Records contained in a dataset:
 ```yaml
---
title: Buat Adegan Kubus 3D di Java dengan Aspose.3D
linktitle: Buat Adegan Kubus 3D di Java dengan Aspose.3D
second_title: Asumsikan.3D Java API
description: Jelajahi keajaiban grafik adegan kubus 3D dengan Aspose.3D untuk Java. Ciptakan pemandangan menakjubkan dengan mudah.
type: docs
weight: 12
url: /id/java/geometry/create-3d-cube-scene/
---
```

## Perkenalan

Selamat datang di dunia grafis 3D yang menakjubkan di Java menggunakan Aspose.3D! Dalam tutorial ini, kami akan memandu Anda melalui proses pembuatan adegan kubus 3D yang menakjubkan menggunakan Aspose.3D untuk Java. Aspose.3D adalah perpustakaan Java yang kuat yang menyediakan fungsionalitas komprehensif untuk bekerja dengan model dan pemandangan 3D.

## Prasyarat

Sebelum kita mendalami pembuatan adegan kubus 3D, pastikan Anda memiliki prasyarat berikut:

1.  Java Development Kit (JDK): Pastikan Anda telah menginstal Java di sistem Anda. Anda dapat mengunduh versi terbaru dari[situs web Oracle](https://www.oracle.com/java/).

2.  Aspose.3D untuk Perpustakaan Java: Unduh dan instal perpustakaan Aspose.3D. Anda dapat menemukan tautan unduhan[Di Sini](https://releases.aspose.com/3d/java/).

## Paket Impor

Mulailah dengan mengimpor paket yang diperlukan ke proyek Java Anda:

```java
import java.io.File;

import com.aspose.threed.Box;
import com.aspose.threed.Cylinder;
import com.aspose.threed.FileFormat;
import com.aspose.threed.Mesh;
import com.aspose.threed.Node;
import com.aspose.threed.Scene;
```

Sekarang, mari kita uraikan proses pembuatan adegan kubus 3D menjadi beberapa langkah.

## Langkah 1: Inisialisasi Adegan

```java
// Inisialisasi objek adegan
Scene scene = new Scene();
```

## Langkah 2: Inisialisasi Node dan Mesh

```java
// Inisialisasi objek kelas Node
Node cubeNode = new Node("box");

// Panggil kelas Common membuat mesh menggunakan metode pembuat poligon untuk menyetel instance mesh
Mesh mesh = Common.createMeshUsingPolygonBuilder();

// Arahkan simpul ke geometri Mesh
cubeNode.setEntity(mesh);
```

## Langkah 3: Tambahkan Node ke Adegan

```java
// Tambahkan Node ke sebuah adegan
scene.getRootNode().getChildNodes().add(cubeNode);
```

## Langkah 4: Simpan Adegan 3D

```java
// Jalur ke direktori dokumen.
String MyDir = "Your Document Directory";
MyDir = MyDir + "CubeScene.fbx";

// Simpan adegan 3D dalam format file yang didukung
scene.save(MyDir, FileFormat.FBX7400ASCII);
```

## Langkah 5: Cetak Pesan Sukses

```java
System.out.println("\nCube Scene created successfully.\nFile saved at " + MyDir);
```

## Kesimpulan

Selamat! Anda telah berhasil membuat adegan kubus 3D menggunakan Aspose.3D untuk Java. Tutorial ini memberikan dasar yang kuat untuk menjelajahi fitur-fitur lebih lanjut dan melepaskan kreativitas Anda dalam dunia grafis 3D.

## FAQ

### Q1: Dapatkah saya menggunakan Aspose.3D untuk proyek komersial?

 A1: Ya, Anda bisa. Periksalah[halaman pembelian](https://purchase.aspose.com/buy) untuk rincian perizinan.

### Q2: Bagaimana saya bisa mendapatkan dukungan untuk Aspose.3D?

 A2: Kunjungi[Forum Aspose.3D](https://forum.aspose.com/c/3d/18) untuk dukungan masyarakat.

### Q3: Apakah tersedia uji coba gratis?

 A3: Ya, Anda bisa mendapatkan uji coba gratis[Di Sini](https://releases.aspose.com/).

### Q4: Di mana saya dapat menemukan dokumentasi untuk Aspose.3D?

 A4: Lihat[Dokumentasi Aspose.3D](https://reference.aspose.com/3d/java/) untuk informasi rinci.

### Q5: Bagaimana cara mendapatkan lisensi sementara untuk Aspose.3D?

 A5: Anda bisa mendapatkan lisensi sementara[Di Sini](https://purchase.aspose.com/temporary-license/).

What you need to do: Set down verbatim only the lines between the start of the data above and the line with "dari[situs web Oracle](https://www.oracle.com/java/).", both boundaries included.

Task output:
 ```yaml
---
title: Buat Adegan Kubus 3D di Java dengan Aspose.3D
linktitle: Buat Adegan Kubus 3D di Java dengan Aspose.3D
second_title: Asumsikan.3D Java API
description: Jelajahi keajaiban grafik adegan kubus 3D dengan Aspose.3D untuk Java. Ciptakan pemandangan menakjubkan dengan mudah.
type: docs
weight: 12
url: /id/java/geometry/create-3d-cube-scene/
---
```

## Perkenalan

Selamat datang di dunia grafis 3D yang menakjubkan di Java menggunakan Aspose.3D! Dalam tutorial ini, kami akan memandu Anda melalui proses pembuatan adegan kubus 3D yang menakjubkan menggunakan Aspose.3D untuk Java. Aspose.3D adalah perpustakaan Java yang kuat yang menyediakan fungsionalitas komprehensif untuk bekerja dengan model dan pemandangan 3D.

## Prasyarat

Sebelum kita mendalami pembuatan adegan kubus 3D, pastikan Anda memiliki prasyarat berikut:

1.  Java Development Kit (JDK): Pastikan Anda telah menginstal Java di sistem Anda. Anda dapat mengunduh versi terbaru dari[situs web Oracle](https://www.oracle.com/java/).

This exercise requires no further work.